>>>

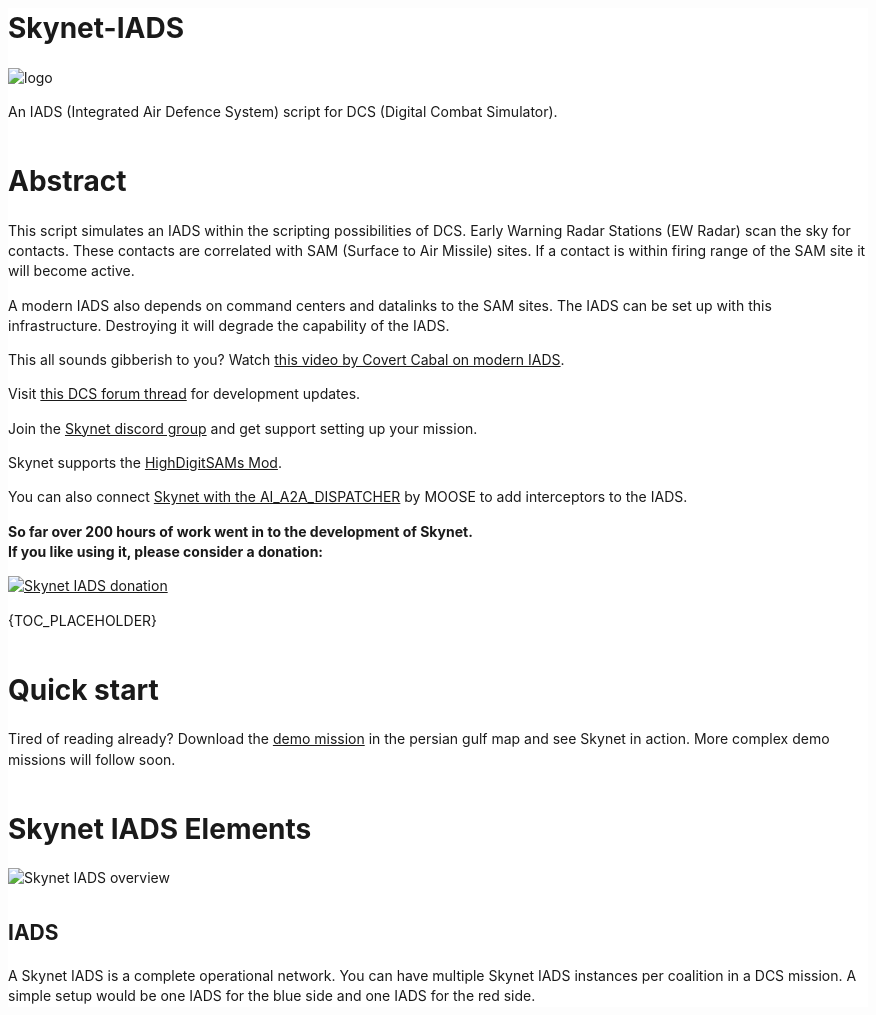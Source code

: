 # Skynet-IADS
![logo](/images/SA3_2.jpg)

An IADS (Integrated Air Defence System) script for DCS (Digital Combat Simulator).

# Abstract
This script simulates an IADS within the scripting possibilities of DCS. Early Warning Radar Stations (EW Radar) scan the sky for contacts. These contacts are correlated with SAM (Surface to Air Missile) sites. If a contact is within firing range of the SAM site it will become active.

A modern IADS also depends on command centers and datalinks to the SAM sites. The IADS can be set up with this infrastructure. Destroying it will degrade the capability of the IADS.

This all sounds gibberish to you? Watch [this video by Covert Cabal on modern IADS](https://www.youtube.com/watch?v=9J9kntzkSQY).

Visit [this DCS forum thread](https://forums.eagle.ru/topic/226173-skynet-an-iads-for-mission-builders) for development updates.

Join the [Skynet discord group](https://discord.gg/pz8wcQs) and get support setting up your mission.

Skynet supports the [HighDigitSAMs Mod](https://github.com/Auranis/HighDigitSAMs).

You can also connect [Skynet with the AI_A2A_DISPATCHER](#how-do-i-connect-skynet-with-the-moose-ai_a2a_dispatcher-and-what-are-the-benefits-of-that) by MOOSE to add interceptors to the IADS.

**So far over 200 hours of work went in to the development of Skynet.  
If you like using it, please consider a donation:**

[![Skynet IADS donation](/images/btn_donateCC_LG.gif.png)](https://www.paypal.com/cgi-bin/webscr?cmd=_s-xclick&hosted_button_id=7GSVFH448BWFQ&source=url)




{TOC_PLACEHOLDER}

# Quick start
Tired of reading already? Download the [demo mission](/demo-missions/skynet-test-persian-gulf.miz) in the persian gulf map and see Skynet in action. More complex demo missions will follow soon.

# Skynet IADS Elements
![Skynet IADS overview](/images/skynet-overview.jpg)

## IADS
A Skynet IADS is a complete operational network. You can have multiple Skynet IADS instances per coalition in a DCS mission. A simple setup would be one IADS for the blue side and one IADS for the red side.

<<<

### Problem requirements
Among the lines above, find those that contain the word "modern" and copy them.

### Output of the exercise
A modern IADS also depends on command centers and datalinks to the SAM sites. The IADS can be set up with this infrastructure. Destroying it will degrade the capability of the IADS.
This all sounds gibberish to you? Watch [this video by Covert Cabal on modern IADS](https://www.youtube.com/watch?v=9J9kntzkSQY).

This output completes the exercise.